Restricted stock, on the other hand, is a grant of stock that has certain vesting conditions, usually related to the passage of time and continued employment. The holder has legal title to the stock, which is subject to the company's contractual right to repurchase if the vesting conditions are not met (i.e., the employee/founder is terminated or leaves the company).
Using One or the Other
When a startup has implemented an employee incentive plan that allows for grants of restricted stock or restricted stock units, the plan administrator may consider a couple of different factors in deciding which instrument to use.
Federal Income Tax - property, including stock in a company, triggers certain tax laws if it is given in exchange for service to a company. This results in income tax on the fair market value of the stock. This is particularly troubling for private company employees, since their ability to liquidate the stock to meet their tax burden is limited.

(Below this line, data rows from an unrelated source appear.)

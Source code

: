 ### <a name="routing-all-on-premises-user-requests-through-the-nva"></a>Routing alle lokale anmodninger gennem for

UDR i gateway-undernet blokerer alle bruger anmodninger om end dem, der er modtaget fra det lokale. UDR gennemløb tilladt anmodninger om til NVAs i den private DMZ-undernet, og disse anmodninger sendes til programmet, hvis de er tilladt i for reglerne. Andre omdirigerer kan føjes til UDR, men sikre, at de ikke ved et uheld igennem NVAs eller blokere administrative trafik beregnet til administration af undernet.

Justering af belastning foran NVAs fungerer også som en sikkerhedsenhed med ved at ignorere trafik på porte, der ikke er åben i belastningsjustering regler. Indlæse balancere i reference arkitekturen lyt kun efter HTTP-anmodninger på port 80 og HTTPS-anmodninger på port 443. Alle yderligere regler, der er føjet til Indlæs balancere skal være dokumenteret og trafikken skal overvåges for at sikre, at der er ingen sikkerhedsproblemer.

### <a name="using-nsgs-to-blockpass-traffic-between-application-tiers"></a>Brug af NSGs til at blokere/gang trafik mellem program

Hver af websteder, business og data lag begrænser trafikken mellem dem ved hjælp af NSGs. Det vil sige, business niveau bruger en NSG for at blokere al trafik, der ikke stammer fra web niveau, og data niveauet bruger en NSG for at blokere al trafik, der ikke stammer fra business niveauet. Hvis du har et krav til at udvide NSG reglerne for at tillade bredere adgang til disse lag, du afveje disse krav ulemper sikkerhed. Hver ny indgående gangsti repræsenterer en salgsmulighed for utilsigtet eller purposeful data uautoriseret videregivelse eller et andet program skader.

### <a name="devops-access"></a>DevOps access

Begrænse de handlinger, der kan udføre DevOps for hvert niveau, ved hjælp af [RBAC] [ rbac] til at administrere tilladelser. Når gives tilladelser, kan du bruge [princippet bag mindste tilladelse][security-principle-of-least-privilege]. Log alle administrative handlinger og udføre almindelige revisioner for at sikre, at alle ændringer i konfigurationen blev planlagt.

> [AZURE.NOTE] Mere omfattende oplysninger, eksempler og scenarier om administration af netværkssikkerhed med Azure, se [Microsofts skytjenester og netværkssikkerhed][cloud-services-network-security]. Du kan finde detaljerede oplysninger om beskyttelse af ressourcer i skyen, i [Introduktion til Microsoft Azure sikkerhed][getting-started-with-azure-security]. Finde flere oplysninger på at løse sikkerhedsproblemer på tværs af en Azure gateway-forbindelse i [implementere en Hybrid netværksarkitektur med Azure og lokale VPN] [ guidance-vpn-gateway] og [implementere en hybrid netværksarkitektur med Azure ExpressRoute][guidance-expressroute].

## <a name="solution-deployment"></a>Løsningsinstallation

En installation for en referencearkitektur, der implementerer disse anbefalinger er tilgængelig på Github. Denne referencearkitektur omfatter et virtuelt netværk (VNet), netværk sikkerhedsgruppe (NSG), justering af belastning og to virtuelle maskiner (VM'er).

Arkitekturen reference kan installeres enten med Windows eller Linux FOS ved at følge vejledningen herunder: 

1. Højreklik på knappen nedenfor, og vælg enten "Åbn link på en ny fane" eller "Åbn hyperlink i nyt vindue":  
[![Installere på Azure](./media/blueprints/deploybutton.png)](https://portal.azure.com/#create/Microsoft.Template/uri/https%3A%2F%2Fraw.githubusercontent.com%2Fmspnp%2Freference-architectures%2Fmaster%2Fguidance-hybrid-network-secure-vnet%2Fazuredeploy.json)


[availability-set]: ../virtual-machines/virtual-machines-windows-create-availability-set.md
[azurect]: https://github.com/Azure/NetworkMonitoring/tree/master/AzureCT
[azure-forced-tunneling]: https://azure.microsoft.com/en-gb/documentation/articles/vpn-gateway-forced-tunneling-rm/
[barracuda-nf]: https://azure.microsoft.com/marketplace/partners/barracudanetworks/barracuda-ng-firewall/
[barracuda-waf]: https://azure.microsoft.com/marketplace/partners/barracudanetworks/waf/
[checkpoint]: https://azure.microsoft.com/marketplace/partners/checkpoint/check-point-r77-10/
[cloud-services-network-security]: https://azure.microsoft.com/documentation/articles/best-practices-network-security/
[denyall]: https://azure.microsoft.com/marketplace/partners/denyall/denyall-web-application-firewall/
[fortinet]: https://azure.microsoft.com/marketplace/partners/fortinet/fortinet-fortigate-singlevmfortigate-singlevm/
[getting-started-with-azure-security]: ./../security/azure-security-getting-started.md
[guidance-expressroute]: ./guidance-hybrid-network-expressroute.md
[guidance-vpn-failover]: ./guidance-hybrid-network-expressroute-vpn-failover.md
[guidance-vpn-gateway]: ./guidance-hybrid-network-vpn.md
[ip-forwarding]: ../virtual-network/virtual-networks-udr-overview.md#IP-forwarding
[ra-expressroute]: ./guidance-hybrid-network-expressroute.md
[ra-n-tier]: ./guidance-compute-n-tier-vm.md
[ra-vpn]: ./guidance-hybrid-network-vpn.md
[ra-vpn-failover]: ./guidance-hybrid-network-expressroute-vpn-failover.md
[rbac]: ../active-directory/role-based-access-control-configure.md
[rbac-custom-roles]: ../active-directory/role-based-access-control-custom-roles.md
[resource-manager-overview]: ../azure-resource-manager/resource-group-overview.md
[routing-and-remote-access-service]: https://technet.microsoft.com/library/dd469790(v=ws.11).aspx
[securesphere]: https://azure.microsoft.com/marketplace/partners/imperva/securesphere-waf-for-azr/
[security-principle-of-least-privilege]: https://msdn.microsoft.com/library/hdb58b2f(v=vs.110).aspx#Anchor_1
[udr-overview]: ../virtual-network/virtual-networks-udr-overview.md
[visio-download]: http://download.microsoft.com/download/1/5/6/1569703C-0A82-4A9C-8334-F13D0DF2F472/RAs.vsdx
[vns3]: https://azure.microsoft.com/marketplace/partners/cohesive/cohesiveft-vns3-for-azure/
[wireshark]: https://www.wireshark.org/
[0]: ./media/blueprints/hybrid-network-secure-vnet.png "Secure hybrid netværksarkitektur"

Restricted stock is optimal when the company has little to no value and the recipient makes an 83(b) election. Otherwise, this instrument may result in huge tax burdens on the employee recipient.
As with other forms of equity-based nonqualified deferred compensation, such as stock options, RSUs allow the recipient to defer recognition of income until the point when they exercise their contractual right to stock, assuming compliance with 409A. In a privately held company, the employee may be in a better position to liquidate their stock to pay their tax burden. Plans may also provide for cash payments, up to and exceeding the tax burden of the recipient, which could alleviate that concern.
Shareholder Treatment - Another consideration for management and the plan administrator is whether they want the recipients to become shareholders in the company. Restricted stock recipients typically have full rights as a shareholder for each of the shares they hold - whether they are vested or not. Since RSUs are not actual stock in the company, but rather a contractual right to such stock, the grant recipient only acquires shareholder status when, and to the extent, that the company settles the right with stock. Shareholder status is significant since shareholders vote on important corporate matters, have legal rights as minority shareholders, and the number of shareholders can impact a company's ability to remain private.